Mark Rowe

April 2017 magazine

by Mark Rowe

As in a shop, in a magazine you are supposed to put the best goods at the front, in your window. I have not altogether managed that, this month. For a piece of news of most interest to installers and manufacturers and specifiers of CCTV is towards the back, on page 78, the interview with Surveillance Camera Commissioner Tony Porter. You could wait to hear more until November 2, when Tony is one of the speakers at the last Security TWENTY event of 2017, at Heathrow. In the world of surveillance regulation, things don’t move that fast. But they are moving as fast as Tony can make it happen, in the effort to keep up with the changes in technology – what of the prospect of body-worn or drone video being linked to analytics? So that, I am thinking aloud here, a car park warden captures your face, and up it pops that you’ve not paid your car tax?! Tony has raised the prospect of installers, manufacturers and others working in CCTV self-assessing to the surveillance camera code of practice. If you groan at the prospect of one more qualification, I’m just telling you. The commissioner doesn’t have the power to make you do it; but maybe your client (especially if you work with local government) may like you to. Maybe you might like to.
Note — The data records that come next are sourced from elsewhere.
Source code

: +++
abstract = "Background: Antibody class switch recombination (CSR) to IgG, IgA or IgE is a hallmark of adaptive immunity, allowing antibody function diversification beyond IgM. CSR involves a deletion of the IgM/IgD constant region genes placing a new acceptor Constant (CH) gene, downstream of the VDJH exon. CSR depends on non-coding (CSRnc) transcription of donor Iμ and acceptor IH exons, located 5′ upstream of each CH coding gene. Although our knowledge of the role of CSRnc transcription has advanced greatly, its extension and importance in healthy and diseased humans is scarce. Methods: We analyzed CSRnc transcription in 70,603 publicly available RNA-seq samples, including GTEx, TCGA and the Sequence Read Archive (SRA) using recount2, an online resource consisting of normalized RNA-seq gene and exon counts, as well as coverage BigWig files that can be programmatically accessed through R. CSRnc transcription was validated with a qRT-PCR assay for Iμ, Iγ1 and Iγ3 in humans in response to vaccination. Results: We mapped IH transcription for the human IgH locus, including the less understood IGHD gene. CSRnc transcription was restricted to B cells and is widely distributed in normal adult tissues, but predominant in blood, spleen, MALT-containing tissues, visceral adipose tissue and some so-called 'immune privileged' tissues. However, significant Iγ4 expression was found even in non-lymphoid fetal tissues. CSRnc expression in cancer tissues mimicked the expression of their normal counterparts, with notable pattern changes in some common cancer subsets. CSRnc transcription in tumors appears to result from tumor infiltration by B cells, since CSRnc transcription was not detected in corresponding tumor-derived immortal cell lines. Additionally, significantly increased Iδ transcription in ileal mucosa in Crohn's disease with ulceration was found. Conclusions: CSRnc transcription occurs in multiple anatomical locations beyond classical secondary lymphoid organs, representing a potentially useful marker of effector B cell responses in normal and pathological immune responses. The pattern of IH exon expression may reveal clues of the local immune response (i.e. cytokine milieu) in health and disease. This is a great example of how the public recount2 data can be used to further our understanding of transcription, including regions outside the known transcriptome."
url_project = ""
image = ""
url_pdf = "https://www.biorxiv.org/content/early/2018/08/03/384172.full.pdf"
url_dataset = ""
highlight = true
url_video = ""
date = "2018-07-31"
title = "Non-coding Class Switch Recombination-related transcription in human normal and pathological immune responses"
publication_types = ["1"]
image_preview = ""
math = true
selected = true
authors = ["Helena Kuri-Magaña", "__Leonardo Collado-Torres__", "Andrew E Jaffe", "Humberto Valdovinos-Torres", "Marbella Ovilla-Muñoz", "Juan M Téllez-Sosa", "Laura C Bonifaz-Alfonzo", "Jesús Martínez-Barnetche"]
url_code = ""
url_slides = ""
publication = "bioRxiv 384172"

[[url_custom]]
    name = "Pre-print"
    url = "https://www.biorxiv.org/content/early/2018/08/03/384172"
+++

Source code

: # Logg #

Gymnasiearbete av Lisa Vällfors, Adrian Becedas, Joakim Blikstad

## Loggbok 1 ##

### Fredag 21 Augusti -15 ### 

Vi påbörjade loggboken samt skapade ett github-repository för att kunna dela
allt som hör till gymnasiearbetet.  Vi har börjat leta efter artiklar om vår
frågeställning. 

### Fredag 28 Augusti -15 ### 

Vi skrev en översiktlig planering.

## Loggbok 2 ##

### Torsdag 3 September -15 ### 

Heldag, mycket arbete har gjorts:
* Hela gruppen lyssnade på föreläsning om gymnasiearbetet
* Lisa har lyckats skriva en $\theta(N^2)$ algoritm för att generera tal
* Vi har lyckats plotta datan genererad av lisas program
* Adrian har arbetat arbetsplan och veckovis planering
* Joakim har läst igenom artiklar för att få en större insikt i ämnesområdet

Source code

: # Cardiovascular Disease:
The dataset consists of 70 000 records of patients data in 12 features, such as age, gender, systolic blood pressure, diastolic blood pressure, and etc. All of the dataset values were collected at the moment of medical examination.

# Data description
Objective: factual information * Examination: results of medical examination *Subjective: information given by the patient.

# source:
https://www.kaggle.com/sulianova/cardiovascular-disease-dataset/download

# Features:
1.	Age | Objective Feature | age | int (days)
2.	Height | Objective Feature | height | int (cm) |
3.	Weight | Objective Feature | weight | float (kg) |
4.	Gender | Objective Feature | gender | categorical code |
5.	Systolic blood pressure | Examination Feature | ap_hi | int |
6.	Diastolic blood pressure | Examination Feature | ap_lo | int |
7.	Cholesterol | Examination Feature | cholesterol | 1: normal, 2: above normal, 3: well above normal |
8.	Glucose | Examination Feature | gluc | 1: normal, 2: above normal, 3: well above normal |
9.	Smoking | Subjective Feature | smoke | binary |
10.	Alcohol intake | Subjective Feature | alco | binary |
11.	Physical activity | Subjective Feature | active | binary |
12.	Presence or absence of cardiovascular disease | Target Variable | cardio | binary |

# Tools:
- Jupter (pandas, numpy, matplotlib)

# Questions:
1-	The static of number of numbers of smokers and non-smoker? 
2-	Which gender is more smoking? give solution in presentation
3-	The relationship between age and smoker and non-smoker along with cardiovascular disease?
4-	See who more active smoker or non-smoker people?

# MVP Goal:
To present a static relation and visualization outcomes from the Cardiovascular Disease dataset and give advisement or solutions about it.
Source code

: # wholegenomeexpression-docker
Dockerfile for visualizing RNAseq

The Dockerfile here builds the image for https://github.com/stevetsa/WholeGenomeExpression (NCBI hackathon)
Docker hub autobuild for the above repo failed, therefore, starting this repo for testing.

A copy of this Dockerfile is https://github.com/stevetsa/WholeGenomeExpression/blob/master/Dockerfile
Time flies. It doesn’t seem like four years since Professional Security began reporting on the counter-terrorism patrolling method Project Servator. But then when I visited Sellafield recently to see how the armed police there carry out Servator (page 44; pictured), it certainly did feel like 30 years since as an inquisitive young man I had been to the Sellafield visitors’ centre. It’s as well to think sometimes in such perspective, to show the sheer amount of security that has arisen in our time. I am not suggesting that places did not have security in the old days; only that all aspects of security – the perimeters, surveillance, the vetting of people before Sellafield lets them in – have grown so.

It may be that I have only just noticed; I keep coming across people in private security who are aware and articulate about what sort of security we want as a society. You may say that’s beyond your pay grade; you’re providing a service to a customer; but security managers are the ones that their employers look to, for advice on the amount and style of security to have. And there are choices. You can pile up all the security you want. One man recently recalled to me that he had a job of close protection of political leaders. Could he guarantee their safety? he was asked. Yes, he replied, if they were placed in a concrete bunker. There is risk everywhere and there is no total security. Hence efforts such as Servator and by the Surveillance Camera Commissioner, to set standards. Without such people getting a grip, you are left with uncontrolled surveillance and bad choices in security, and security done to people, not for them.